YOUR ASSIGNMENT
The result should be every line that contains the word "platforms", taken from the material.

INPUT MATERIAL
********

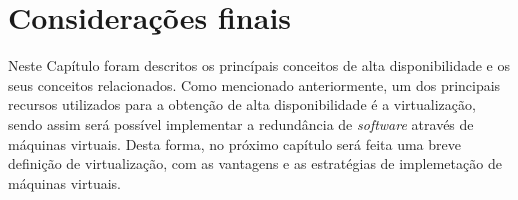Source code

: \section{Considerações finais}

Neste Capítulo foram descritos os princípais conceitos de alta disponibilidade e os seus conceitos relacionados. Como mencionado anteriormente, 
um dos principais recursos utilizados para a obtenção de alta disponibilidade é a virtualização, sendo assim será possível implementar a 
redundância de \textit{software} através de máquinas virtuais. Desta forma, no próximo capítulo será feita uma breve definição de virtualização, 
com as vantagens e as estratégias de implemetação de máquinas virtuais.
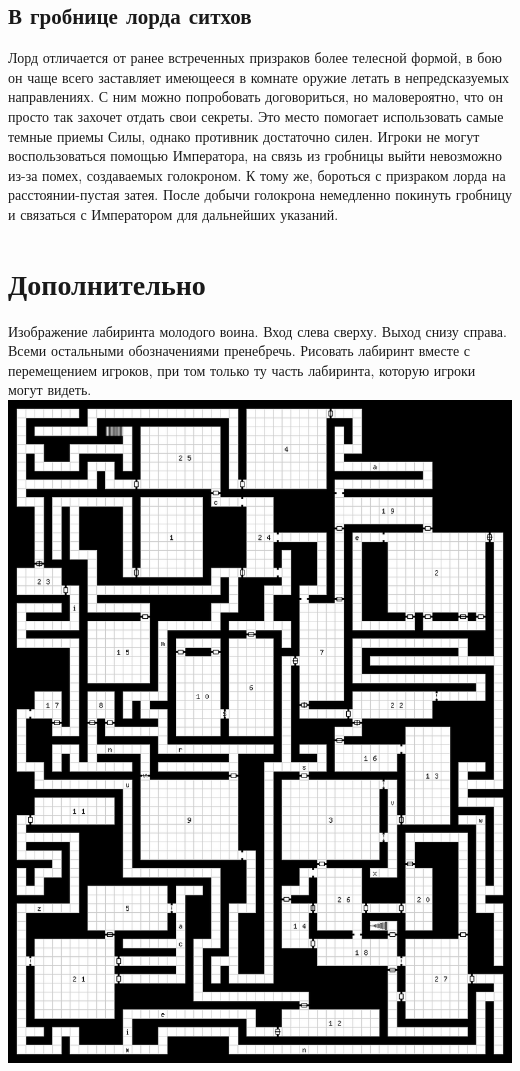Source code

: \documentclass{article}
\begin{document}
\subsection{В гробнице лорда ситхов}
\begin{myquote}
\color{sw}

\end{myquote}
Лорд отличается от ранее встреченных призраков более телесной формой, в бою он чаще всего заставляет имеющееся в комнате оружие летать в непредсказуемых направлениях.
С ним можно попробовать договориться, но маловероятно, что он просто так захочет отдать свои секреты.
Это место помогает использовать самые темные приемы Силы, однако противник достаточно силен.
Игроки не могут воспользоваться помощью Императора, на связь из гробницы выйти невозможно из-за помех, создаваемых голокроном. К тому же, бороться с призраком лорда на расстоянии-пустая затея.
После добычи голокрона немедленно покинуть гробницу и связаться с Императором для дальнейших указаний.

\section{Дополнительно}
\label{5000}
Изображение лабиринта молодого воина.
Вход слева сверху.
Выход снизу справа.
Всеми остальными обозначениями пренебречь.
Рисовать лабиринт вместе с перемещением игроков, при том только ту часть лабиринта, которую игроки могут видеть.
\newline
\includegraphics[width=1\textwidth]{imgs/labirint} \label{lab_img}
\end{document}
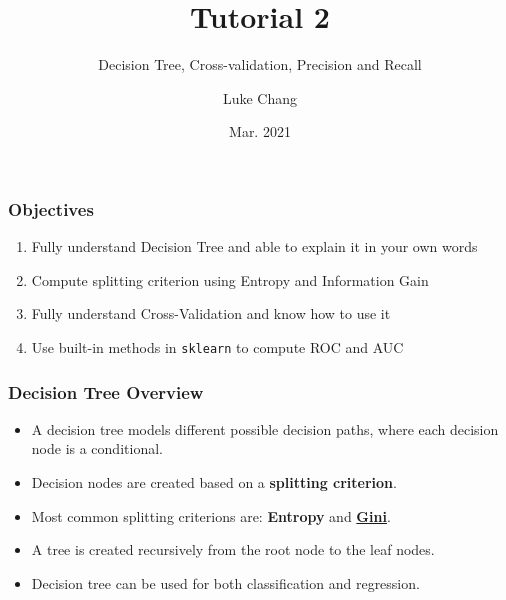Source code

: \documentclass[aspectratio=169, 10pt]{beamer}
\title{Tutorial 2}
\subtitle{Decision Tree, Cross-validation, Precision and Recall}
\author{Luke Chang}
\institute{The University of Auckland}
\date{Mar. 2021}
\begin{document}
\frame{\titlepage}

\begin{frame}
\frametitle{Objectives}

\begin{enumerate}
    \item Fully understand Decision Tree and able to explain it in your own words
    \item Compute splitting criterion using Entropy and Information Gain
    \item Fully understand Cross-Validation and know how to use it
    \item Use built-in methods in \texttt{sklearn} to compute ROC and AUC
\end{enumerate}

\end{frame}

\begin{frame}
\frametitle{Decision Tree Overview}

\begin{itemize}
    \item A decision tree models different possible decision paths, where each decision node is a conditional.
    \item Decision nodes are created based on a \textbf{splitting criterion}.
    \item Most common splitting criterions are: \textbf{Entropy} and \textbf{\href{https://scikit-learn.org/stable/modules/tree.html}{Gini}}.
    \item A tree is created recursively from the root node to the leaf nodes. 
    \item Decision tree can be used for both classification and regression.
\end{itemize}

\end{frame}
\end{document}
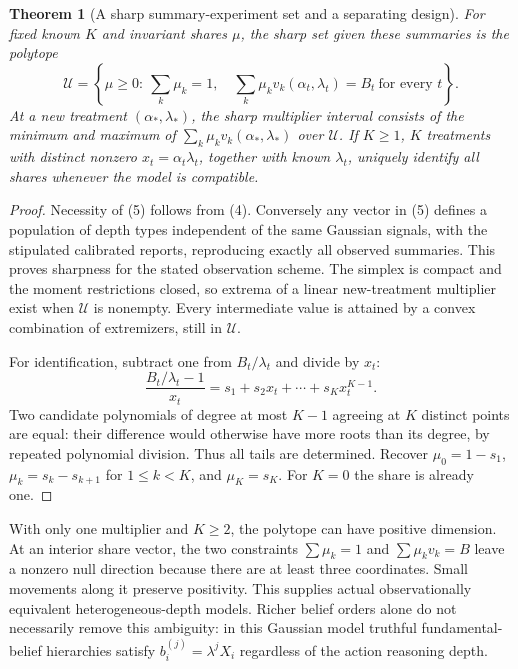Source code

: \documentclass[11pt]{article}
\newtheorem{theorem}{Theorem}
\theoremstyle{remark}
\begin{document}
\begin{theorem}[A sharp summary-experiment set and a separating design]
For fixed known $K$ and invariant shares $\mu$, the sharp set given these summaries is the polytope
\[
 \mathcal U=\left\{\mu\geq0:\ \sum_k\mu_k=1,\quad
 \sum_k\mu_kv_k(\alpha_t,\lambda_t)=B_t\ \text{for every }t\right\}. \tag{5}
\]
At a new treatment $(\alpha_*,\lambda_*)$, the sharp multiplier interval consists of the minimum and maximum of $\sum_k\mu_kv_k(\alpha_*,\lambda_*)$ over $\mathcal U$. If $K\geq1$, $K$ treatments with distinct nonzero $x_t=\alpha_t\lambda_t$, together with known $\lambda_t$, uniquely identify all shares whenever the model is compatible.
\end{theorem}
\begin{proof}
Necessity of (5) follows from (4). Conversely any vector in (5) defines a population of depth types independent of the same Gaussian signals, with the stipulated calibrated reports, reproducing exactly all observed summaries. This proves sharpness for the stated observation scheme. The simplex is compact and the moment restrictions closed, so extrema of a linear new-treatment multiplier exist when $\mathcal U$ is nonempty. Every intermediate value is attained by a convex combination of extremizers, still in $\mathcal U$.

For identification, subtract one from $B_t/\lambda_t$ and divide by $x_t$:
\[
 \frac{B_t/\lambda_t-1}{x_t}
      =s_1+s_2x_t+\cdots+s_Kx_t^{K-1}.
\]
Two candidate polynomials of degree at most $K-1$ agreeing at $K$ distinct points are equal: their difference would otherwise have more roots than its degree, by repeated polynomial division. Thus all tails are determined. Recover $\mu_0=1-s_1$, $\mu_k=s_k-s_{k+1}$ for $1\leq k<K$, and $\mu_K=s_K$. For $K=0$ the share is already one.
\end{proof}

With only one multiplier and $K\geq2$, the polytope can have positive dimension. At an interior share vector, the two constraints $\sum\mu_k=1$ and $\sum\mu_kv_k=B$ leave a nonzero null direction because there are at least three coordinates. Small movements along it preserve positivity. This supplies actual observationally equivalent heterogeneous-depth models. Richer belief orders alone do not necessarily remove this ambiguity: in this Gaussian model truthful fundamental-belief hierarchies satisfy $b_i^{(j)}=\lambda^jX_i$ regardless of the action reasoning depth.
\end{document}
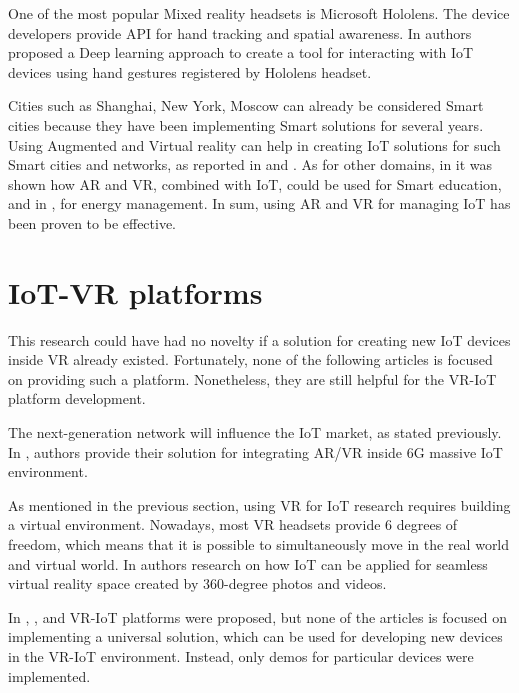 One of the most popular Mixed reality headsets is Microsoft Hololens. The device developers provide API for hand tracking and spatial awareness. In \cite{sun_magichand_2019} authors proposed a Deep learning approach to create a tool for interacting with IoT devices using hand gestures registered by Hololens headset. 

Cities such as Shanghai, New York, Moscow can already be considered Smart cities because they have been implementing Smart solutions for several years. Using Augmented and Virtual reality can help in creating IoT solutions for such Smart cities and networks, as reported in \cite{chakareski_uav-iot_2019} and \cite{carneiro_bim_2018}. As for other domains, in \cite{paul_role_2019} it was shown how AR and VR, combined with IoT, could be used for Smart education, and in \cite{jang_building_2019-1}, for energy management. In sum, using AR and VR for managing IoT has been proven to be effective.

\section{IoT-VR platforms}

This research could have had no novelty if a solution for creating new IoT devices inside VR already existed. Fortunately, none of the following articles is focused on providing such a platform. Nonetheless, they are still helpful for the VR-IoT platform development.

The next-generation network will influence the IoT market, as stated previously. In \cite{liao_information-centric_2021}, authors provide their solution for integrating AR/VR inside 6G massive IoT environment.

As mentioned in the previous section, using VR for IoT research requires building a virtual environment. Nowadays, most VR headsets provide 6 degrees of freedom, which means that it is possible to simultaneously move in the real world and virtual world. In \cite{you_internet_2018} authors research on how IoT can be applied for seamless virtual reality space created by 360-degree photos and videos.

In \cite{myeong-in_choi_design_2017}, \cite{simiscuka_synchronisation_2018}, \cite{simiscuka_real-virtual_2019} and \cite{krishnan_performance_2020} VR-IoT platforms were proposed, but none of the articles is focused on implementing a universal solution, which can be used for developing new devices in the VR-IoT environment. Instead, only demos for particular devices were implemented.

********

COMPLETED EXERCISE
\section{IoT-VR platforms}
In \cite{myeong-in_choi_design_2017}, \cite{simiscuka_synchronisation_2018}, \cite{simiscuka_real-virtual_2019} and \cite{krishnan_performance_2020} VR-IoT platforms were proposed, but none of the articles is focused on implementing a universal solution, which can be used for developing new devices in the VR-IoT environment. Instead, only demos for particular devices were implemented.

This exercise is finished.